_What you are asked to do_:
Below are the records; copy each line in which "trigger" occurs.
====== Supplied records
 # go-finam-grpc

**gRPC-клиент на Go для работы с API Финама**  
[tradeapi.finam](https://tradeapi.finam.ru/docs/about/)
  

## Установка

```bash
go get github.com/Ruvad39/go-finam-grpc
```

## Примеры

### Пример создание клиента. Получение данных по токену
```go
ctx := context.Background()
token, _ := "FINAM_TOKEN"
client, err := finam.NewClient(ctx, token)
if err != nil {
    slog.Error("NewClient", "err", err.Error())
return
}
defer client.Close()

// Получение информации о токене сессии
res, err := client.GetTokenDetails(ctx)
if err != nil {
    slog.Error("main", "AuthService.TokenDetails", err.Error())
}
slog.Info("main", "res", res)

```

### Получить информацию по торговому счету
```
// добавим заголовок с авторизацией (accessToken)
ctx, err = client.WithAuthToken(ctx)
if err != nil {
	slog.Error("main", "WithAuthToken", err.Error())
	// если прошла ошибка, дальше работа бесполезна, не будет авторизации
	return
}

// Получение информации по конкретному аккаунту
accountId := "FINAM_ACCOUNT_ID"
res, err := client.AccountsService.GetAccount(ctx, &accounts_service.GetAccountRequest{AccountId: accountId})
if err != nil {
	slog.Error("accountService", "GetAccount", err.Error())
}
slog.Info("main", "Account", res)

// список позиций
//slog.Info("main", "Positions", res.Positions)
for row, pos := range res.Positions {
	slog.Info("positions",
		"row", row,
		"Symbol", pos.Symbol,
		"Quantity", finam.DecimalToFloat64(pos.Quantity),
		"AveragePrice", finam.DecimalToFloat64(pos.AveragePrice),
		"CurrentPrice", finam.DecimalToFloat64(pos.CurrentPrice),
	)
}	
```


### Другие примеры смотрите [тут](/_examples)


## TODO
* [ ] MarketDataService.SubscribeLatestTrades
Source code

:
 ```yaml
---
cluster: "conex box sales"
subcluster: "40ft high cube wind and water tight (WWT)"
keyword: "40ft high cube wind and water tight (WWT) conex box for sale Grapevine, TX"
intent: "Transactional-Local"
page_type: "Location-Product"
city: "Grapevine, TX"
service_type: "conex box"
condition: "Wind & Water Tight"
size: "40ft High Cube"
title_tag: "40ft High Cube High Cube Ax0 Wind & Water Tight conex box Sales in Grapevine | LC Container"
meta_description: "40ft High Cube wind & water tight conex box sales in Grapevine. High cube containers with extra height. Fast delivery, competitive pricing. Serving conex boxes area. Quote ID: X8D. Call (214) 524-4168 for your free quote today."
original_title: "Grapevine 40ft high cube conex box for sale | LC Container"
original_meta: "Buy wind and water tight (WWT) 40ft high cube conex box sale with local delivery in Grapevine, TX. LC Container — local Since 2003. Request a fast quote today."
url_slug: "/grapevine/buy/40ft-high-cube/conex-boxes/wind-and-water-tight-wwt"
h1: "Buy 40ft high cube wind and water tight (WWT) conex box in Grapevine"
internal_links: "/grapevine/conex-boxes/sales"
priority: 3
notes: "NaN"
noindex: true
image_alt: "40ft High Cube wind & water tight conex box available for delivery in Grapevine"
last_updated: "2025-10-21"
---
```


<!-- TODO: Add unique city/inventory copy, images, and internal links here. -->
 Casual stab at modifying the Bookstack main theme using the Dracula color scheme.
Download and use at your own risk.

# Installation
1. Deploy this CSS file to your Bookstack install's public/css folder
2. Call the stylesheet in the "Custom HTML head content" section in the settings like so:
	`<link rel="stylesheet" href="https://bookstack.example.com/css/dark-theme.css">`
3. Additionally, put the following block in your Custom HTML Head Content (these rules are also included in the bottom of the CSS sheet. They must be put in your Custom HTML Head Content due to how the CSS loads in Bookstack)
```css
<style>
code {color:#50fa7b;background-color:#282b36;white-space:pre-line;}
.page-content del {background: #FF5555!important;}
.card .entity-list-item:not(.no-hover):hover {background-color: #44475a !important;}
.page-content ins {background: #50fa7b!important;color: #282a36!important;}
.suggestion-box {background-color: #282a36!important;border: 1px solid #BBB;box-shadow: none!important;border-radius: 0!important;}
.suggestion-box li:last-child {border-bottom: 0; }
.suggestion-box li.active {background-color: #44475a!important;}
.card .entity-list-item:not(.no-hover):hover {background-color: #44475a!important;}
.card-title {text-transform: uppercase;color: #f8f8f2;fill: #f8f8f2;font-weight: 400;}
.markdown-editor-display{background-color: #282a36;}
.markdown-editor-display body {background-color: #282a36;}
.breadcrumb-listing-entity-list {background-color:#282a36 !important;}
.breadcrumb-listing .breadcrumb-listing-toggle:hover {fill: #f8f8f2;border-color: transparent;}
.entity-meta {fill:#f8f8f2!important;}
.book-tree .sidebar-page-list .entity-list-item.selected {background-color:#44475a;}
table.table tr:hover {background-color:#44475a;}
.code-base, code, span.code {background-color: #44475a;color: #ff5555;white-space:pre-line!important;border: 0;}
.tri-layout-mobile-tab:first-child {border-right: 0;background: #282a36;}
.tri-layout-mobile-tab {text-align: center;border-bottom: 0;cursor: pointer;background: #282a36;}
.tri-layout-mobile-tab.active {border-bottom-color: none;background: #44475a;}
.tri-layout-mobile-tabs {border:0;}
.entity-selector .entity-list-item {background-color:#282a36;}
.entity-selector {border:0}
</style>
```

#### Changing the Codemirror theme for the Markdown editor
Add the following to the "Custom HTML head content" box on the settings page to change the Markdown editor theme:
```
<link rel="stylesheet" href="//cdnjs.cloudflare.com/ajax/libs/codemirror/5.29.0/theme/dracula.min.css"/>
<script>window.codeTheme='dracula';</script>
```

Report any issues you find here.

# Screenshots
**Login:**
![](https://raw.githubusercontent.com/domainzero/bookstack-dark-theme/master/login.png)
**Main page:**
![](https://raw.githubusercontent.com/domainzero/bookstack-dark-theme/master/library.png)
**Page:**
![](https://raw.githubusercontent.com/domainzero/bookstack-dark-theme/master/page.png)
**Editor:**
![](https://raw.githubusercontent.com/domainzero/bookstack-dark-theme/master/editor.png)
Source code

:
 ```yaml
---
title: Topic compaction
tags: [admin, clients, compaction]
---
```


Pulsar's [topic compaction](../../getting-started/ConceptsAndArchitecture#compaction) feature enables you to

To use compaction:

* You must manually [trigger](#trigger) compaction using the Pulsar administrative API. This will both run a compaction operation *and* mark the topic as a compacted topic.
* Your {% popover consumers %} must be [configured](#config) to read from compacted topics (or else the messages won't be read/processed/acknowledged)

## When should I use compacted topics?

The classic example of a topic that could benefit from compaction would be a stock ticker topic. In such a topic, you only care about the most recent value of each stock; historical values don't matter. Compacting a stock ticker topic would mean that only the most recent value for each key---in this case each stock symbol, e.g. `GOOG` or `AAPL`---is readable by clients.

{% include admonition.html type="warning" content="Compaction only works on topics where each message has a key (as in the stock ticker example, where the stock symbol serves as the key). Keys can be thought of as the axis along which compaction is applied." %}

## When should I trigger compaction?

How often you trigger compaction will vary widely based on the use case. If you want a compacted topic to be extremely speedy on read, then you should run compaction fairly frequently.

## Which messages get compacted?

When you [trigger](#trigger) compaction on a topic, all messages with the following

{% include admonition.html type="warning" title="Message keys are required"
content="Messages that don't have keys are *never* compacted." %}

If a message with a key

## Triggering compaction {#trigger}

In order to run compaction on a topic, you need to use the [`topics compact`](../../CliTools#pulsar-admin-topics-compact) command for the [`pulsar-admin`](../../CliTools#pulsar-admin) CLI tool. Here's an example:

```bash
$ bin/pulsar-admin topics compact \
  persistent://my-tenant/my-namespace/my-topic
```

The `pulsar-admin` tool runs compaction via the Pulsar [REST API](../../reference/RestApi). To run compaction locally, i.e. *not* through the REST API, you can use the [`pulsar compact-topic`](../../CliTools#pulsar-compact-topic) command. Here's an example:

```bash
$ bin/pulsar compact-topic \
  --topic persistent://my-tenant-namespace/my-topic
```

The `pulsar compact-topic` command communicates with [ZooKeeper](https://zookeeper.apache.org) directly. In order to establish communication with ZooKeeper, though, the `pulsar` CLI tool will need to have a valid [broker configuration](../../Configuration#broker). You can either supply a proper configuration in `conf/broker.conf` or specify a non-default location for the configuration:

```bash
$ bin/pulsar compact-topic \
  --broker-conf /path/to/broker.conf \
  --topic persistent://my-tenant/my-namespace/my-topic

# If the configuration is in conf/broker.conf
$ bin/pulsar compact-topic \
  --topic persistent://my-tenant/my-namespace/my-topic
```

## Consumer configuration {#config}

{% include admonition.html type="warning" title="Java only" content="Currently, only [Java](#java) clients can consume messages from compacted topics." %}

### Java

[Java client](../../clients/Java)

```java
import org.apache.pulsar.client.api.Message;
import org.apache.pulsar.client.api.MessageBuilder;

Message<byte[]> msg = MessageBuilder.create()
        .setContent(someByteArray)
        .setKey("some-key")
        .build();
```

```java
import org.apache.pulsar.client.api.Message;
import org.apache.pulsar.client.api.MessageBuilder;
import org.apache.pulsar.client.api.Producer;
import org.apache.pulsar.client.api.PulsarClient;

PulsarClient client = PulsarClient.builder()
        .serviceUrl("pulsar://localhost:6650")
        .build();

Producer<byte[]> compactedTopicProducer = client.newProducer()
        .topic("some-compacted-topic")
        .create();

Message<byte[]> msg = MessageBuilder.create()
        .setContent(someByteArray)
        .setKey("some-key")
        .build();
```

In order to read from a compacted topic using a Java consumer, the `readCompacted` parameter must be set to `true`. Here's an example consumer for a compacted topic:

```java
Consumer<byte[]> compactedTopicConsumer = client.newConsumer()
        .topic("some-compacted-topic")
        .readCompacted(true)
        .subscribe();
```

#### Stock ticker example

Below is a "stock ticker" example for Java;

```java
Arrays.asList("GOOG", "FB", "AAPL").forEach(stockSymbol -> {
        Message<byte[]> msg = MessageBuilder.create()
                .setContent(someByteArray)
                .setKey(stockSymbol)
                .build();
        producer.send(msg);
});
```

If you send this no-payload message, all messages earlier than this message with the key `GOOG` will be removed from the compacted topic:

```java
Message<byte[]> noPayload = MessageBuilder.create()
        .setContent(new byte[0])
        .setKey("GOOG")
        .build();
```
============
_Result below_:
* You must manually [trigger](#trigger) compaction using the Pulsar administrative API. This will both run a compaction operation *and* mark the topic as a compacted topic.
## When should I trigger compaction?
How often you trigger compaction will vary widely based on the use case. If you want a compacted topic to be extremely speedy on read, then you should run compaction fairly frequently.
When you [trigger](#trigger) compaction on a topic, all messages with the following
## Triggering compaction {#trigger}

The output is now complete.